3. In het geval van een geschil over een teken stelt de eerstgenoemde tendens gewoonlijk de merkhouder in het gelijk vanwege de voorrang van de eigendomsrechten, terwijl de tweede in het algemeen de eerbiediging van de vrije handel en de mededingingsregels verdedigt.

4. Alhoewel richtlijn 89/104/EEG(2) niet openlijk aan een van deze richtingen de voorkeur geeft, geeft zij blijk van de spanningen die inherent zijn aan het hybride karakter van tekens als eigendomsrechten en als elementen van de openbare marktordening.

5. In de prejudiciële vraag die de Oberste Patent- und Markensenat (hoogste Oostenrijkse administratief orgaan dat kennis neemt van bepaalde geschillen inzake octrooien en merken) aan dit Hof heeft voorgelegd, komen argumenten ten gunste van beide opvattingen naar voren, daar het geschil de grenzen van het normaal gebruik van merken aftast. De vraag waar het om gaat is of een dergelijk gebruik van een merk aanwezig is wanneer dit is ingeschreven voor kleding en dranken, maar enkel voor deze laatste categorie wordt gebruikt als cadeau bij de aankoop van kleding van hetzelfde merk. Ofschoon ik meer affiniteit heb met de tweede van voornoemde opvattingen, heb ik getracht deze conclusie te schrijven volgens de stelregel van een groot Portugees schrijver, namelijk met het heilige voornemen om niet van theorieën uit te gaan.(3)

II - Rechtskader

A - Richtlijn 89/104/EEG

6. De achtste overweging van de considerans van deze communautaire richtlijn betreft de eis van normaal gebruik en de consequenties bij niet-naleving daarvan. Daarin wordt gezegd dat "om het totale aantal in de Gemeenschap ingeschreven en beschermde merken en derhalve het aantal daartussen rijzende conflicten te verminderen, [moet] de eis [...] worden gesteld dat een ingeschreven merk werkelijk wordt gebruikt en bij gebreke daarvan vervallen kan worden verklaard", en vervolgens "dat de nietigheid van het recht op een merk niet kan worden uitgesproken wegens het bestaan van een ouder niet gebruikt merk, met de bevoegdheid van de lidstaten hetzelfde beginsel toe te passen in de inschrijvingsprocedure of te bepalen dat het recht op een merk niet kan worden ingeroepen indien naar aanleiding van een exceptie in een inbreukprocedure komt vast te staan dat het recht vervallen zou kunnen worden verklaard".

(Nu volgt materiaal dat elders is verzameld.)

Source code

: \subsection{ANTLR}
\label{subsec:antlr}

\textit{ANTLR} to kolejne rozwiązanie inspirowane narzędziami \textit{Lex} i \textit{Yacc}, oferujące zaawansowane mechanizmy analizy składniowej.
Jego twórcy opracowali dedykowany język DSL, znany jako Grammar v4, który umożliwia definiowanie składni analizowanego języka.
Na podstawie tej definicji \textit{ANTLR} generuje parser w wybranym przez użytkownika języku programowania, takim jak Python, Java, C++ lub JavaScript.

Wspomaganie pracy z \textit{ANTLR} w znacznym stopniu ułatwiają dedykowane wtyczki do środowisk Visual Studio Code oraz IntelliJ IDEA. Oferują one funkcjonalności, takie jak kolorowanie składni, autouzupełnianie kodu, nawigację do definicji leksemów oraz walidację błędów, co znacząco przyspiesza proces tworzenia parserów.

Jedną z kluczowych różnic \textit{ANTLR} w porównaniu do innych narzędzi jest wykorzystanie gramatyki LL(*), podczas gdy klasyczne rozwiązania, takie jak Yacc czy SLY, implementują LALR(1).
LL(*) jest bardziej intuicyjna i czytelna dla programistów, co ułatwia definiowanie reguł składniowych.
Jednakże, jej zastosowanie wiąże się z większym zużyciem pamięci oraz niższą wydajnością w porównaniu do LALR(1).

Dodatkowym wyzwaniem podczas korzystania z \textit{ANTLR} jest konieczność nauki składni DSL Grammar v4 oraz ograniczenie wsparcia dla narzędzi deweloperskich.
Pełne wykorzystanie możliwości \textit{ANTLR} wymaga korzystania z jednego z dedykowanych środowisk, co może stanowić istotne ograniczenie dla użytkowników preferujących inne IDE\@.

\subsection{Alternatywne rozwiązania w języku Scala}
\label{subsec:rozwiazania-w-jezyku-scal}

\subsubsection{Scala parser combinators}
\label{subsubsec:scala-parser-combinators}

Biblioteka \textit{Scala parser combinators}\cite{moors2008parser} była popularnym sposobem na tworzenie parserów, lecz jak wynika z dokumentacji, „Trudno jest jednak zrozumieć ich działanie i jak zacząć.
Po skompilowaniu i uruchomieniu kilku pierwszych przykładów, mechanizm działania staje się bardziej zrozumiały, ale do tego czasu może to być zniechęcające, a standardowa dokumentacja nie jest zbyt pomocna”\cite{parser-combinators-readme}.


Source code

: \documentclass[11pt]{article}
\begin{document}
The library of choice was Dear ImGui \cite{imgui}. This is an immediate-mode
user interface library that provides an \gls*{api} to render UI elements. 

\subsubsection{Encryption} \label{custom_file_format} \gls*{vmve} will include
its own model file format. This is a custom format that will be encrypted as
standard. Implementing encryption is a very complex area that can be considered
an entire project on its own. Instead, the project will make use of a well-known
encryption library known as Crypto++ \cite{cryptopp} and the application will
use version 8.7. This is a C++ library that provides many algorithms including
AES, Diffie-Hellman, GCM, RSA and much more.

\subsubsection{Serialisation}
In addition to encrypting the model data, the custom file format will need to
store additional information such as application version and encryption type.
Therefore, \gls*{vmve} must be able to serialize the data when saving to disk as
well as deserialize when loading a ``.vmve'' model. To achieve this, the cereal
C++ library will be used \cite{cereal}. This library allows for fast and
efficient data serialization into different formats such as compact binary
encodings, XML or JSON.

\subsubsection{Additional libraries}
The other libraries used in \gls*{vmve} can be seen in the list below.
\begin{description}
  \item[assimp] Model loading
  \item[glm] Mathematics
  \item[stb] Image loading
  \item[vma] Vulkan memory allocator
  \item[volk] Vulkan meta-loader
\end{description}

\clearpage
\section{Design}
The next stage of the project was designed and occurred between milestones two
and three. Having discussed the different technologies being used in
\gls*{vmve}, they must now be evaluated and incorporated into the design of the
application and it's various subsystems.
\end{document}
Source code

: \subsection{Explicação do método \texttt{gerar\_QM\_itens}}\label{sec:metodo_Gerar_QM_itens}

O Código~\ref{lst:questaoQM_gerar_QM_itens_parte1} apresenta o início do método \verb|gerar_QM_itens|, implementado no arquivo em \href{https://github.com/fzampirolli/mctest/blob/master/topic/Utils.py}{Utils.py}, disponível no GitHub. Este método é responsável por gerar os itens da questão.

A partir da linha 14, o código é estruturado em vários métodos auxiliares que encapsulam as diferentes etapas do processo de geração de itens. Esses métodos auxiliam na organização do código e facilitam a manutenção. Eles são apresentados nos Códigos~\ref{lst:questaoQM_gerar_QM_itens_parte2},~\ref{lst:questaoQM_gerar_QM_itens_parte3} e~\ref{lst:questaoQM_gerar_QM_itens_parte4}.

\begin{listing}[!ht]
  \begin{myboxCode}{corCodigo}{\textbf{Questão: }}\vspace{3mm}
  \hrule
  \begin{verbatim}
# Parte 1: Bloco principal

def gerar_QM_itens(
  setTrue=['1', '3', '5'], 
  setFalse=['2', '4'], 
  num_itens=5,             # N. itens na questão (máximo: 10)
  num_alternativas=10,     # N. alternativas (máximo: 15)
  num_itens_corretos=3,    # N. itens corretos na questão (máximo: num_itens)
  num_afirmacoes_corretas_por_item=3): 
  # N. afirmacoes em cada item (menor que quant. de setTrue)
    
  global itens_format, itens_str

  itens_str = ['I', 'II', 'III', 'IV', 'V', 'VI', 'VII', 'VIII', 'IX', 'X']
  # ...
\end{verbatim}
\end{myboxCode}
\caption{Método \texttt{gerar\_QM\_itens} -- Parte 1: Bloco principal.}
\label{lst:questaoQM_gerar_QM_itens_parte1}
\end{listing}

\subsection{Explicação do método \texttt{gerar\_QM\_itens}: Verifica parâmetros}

7. Artikel 10, lid 1, van deze richtlijn, "Gebruik van het merk", bepaalt:

"1. Een merk waarvan de houder vijf jaar nadat de inschrijvingsprocedure is voltooid in de betrokken lidstaat geen normaal gebruik heeft gemaakt voor de waren of diensten waarvoor het ingeschreven is, of waarvan gedurende een ononderbroken tijdvak van vijf jaar geen gebruik gemaakt is, is vatbaar voor de sancties van deze richtlijn, tenzij er een geldige reden is voor het niet gebruiken."

8. Met het oog op de harmonisatie van de gronden voor vervallenverklaring van ingeschreven tekens, is in artikel 12, lid 1, van de richtlijn bepaald:

"1. Een merk kan vervallen worden verklaard wanneer het gedurende een ononderbroken periode van vijf jaar niet normaal in de betrokken lidstaat is gebruikt voor de waren of diensten waarvoor het ingeschreven is en er geen geldige reden is voor het niet gebruiken; [...]"

B - Oostenrijkse merkenwet

9. Volgens § 33a, lid 1, van het Markenschutzgesetz (Oostenrijkse merkenwet)(4) kan eenieder de doorhaling vorderen van een merk dat sinds minstens vijf jaar in het nationale register is ingeschreven of overeenkomstig artikel 2, lid 2, in Oostenrijk is beschermd, voor zover dit merk tijdens de laatste vijf jaar vóór de datum van de vordering noch door de houder van het merk noch met diens instemming door een derde in het binnenland normaal als merk is gebruikt voor de waren of diensten waarvoor het is ingeschreven (§ 10a Markenschutzgesetz), tenzij de houder het niet gebruiken kan rechtvaardigen.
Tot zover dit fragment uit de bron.